Action item: When you retype the data, keep every line exactly as it appears.

===== Supplied data =====

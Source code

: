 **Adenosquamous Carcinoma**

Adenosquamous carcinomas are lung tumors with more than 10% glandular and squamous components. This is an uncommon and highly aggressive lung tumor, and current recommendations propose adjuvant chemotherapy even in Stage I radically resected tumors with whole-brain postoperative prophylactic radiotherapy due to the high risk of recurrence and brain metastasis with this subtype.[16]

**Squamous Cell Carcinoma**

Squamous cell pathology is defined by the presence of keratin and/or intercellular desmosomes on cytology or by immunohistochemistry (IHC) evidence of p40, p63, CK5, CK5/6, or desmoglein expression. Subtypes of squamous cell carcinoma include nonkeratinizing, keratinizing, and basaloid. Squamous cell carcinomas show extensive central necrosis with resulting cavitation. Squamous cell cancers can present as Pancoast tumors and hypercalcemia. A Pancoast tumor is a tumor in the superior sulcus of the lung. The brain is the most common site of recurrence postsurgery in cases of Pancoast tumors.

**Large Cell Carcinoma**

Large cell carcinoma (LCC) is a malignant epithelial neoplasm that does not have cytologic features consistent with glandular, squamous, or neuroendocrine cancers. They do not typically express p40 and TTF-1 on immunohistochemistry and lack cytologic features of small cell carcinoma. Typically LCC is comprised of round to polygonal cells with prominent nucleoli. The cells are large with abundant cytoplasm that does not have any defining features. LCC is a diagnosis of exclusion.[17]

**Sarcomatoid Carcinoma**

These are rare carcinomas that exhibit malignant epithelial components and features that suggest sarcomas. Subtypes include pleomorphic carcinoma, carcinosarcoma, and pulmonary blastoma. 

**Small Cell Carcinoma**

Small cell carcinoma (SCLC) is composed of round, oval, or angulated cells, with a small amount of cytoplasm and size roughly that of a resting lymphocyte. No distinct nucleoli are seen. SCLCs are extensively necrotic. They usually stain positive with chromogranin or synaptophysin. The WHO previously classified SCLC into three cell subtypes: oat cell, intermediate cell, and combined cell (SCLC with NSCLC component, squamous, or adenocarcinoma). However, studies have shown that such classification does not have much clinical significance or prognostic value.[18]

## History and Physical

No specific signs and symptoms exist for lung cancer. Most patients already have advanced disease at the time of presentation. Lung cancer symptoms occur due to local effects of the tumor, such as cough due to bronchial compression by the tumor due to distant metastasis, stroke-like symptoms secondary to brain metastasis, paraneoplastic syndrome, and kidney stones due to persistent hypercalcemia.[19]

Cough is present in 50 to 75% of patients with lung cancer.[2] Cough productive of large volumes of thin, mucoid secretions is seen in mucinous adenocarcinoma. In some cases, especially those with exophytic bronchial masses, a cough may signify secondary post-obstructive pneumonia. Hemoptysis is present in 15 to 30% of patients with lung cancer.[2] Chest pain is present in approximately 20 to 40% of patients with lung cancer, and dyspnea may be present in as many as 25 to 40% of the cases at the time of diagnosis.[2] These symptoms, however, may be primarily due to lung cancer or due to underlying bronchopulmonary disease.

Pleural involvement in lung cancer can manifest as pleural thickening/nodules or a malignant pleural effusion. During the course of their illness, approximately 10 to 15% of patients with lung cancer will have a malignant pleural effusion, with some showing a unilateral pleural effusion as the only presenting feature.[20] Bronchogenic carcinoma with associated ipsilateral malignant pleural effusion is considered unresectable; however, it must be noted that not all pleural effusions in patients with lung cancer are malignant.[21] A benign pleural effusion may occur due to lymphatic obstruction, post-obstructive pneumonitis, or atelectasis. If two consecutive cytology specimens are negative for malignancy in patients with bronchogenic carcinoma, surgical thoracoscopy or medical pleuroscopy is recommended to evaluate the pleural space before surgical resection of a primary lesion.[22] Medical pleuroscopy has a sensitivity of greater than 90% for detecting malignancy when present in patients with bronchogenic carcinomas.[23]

=====

Solved exercise:
Source code

: **Adenosquamous Carcinoma**

Adenosquamous carcinomas are lung tumors with more than 10% glandular and squamous components. This is an uncommon and highly aggressive lung tumor, and current recommendations propose adjuvant chemotherapy even in Stage I radically resected tumors with whole-brain postoperative prophylactic radiotherapy due to the high risk of recurrence and brain metastasis with this subtype.[16]

**Squamous Cell Carcinoma**

Squamous cell pathology is defined by the presence of keratin and/or intercellular desmosomes on cytology or by immunohistochemistry (IHC) evidence of p40, p63, CK5, CK5/6, or desmoglein expression. Subtypes of squamous cell carcinoma include nonkeratinizing, keratinizing, and basaloid. Squamous cell carcinomas show extensive central necrosis with resulting cavitation. Squamous cell cancers can present as Pancoast tumors and hypercalcemia. A Pancoast tumor is a tumor in the superior sulcus of the lung. The brain is the most common site of recurrence postsurgery in cases of Pancoast tumors.

**Large Cell Carcinoma**

Large cell carcinoma (LCC) is a malignant epithelial neoplasm that does not have cytologic features consistent with glandular, squamous, or neuroendocrine cancers. They do not typically express p40 and TTF-1 on immunohistochemistry and lack cytologic features of small cell carcinoma. Typically LCC is comprised of round to polygonal cells with prominent nucleoli. The cells are large with abundant cytoplasm that does not have any defining features. LCC is a diagnosis of exclusion.[17]

**Sarcomatoid Carcinoma**

These are rare carcinomas that exhibit malignant epithelial components and features that suggest sarcomas. Subtypes include pleomorphic carcinoma, carcinosarcoma, and pulmonary blastoma. 

**Small Cell Carcinoma**

Small cell carcinoma (SCLC) is composed of round, oval, or angulated cells, with a small amount of cytoplasm and size roughly that of a resting lymphocyte. No distinct nucleoli are seen. SCLCs are extensively necrotic. They usually stain positive with chromogranin or synaptophysin. The WHO previously classified SCLC into three cell subtypes: oat cell, intermediate cell, and combined cell (SCLC with NSCLC component, squamous, or adenocarcinoma). However, studies have shown that such classification does not have much clinical significance or prognostic value.[18]

## History and Physical

No specific signs and symptoms exist for lung cancer. Most patients already have advanced disease at the time of presentation. Lung cancer symptoms occur due to local effects of the tumor, such as cough due to bronchial compression by the tumor due to distant metastasis, stroke-like symptoms secondary to brain metastasis, paraneoplastic syndrome, and kidney stones due to persistent hypercalcemia.[19]

Cough is present in 50 to 75% of patients with lung cancer.[2] Cough productive of large volumes of thin, mucoid secretions is seen in mucinous adenocarcinoma. In some cases, especially those with exophytic bronchial masses, a cough may signify secondary post-obstructive pneumonia. Hemoptysis is present in 15 to 30% of patients with lung cancer.[2] Chest pain is present in approximately 20 to 40% of patients with lung cancer, and dyspnea may be present in as many as 25 to 40% of the cases at the time of diagnosis.[2] These symptoms, however, may be primarily due to lung cancer or due to underlying bronchopulmonary disease.

Pleural involvement in lung cancer can manifest as pleural thickening/nodules or a malignant pleural effusion. During the course of their illness, approximately 10 to 15% of patients with lung cancer will have a malignant pleural effusion, with some showing a unilateral pleural effusion as the only presenting feature.[20] Bronchogenic carcinoma with associated ipsilateral malignant pleural effusion is considered unresectable; however, it must be noted that not all pleural effusions in patients with lung cancer are malignant.[21] A benign pleural effusion may occur due to lymphatic obstruction, post-obstructive pneumonitis, or atelectasis. If two consecutive cytology specimens are negative for malignancy in patients with bronchogenic carcinoma, surgical thoracoscopy or medical pleuroscopy is recommended to evaluate the pleural space before surgical resection of a primary lesion.[22] Medical pleuroscopy has a sensitivity of greater than 90% for detecting malignancy when present in patients with bronchogenic carcinomas.[23]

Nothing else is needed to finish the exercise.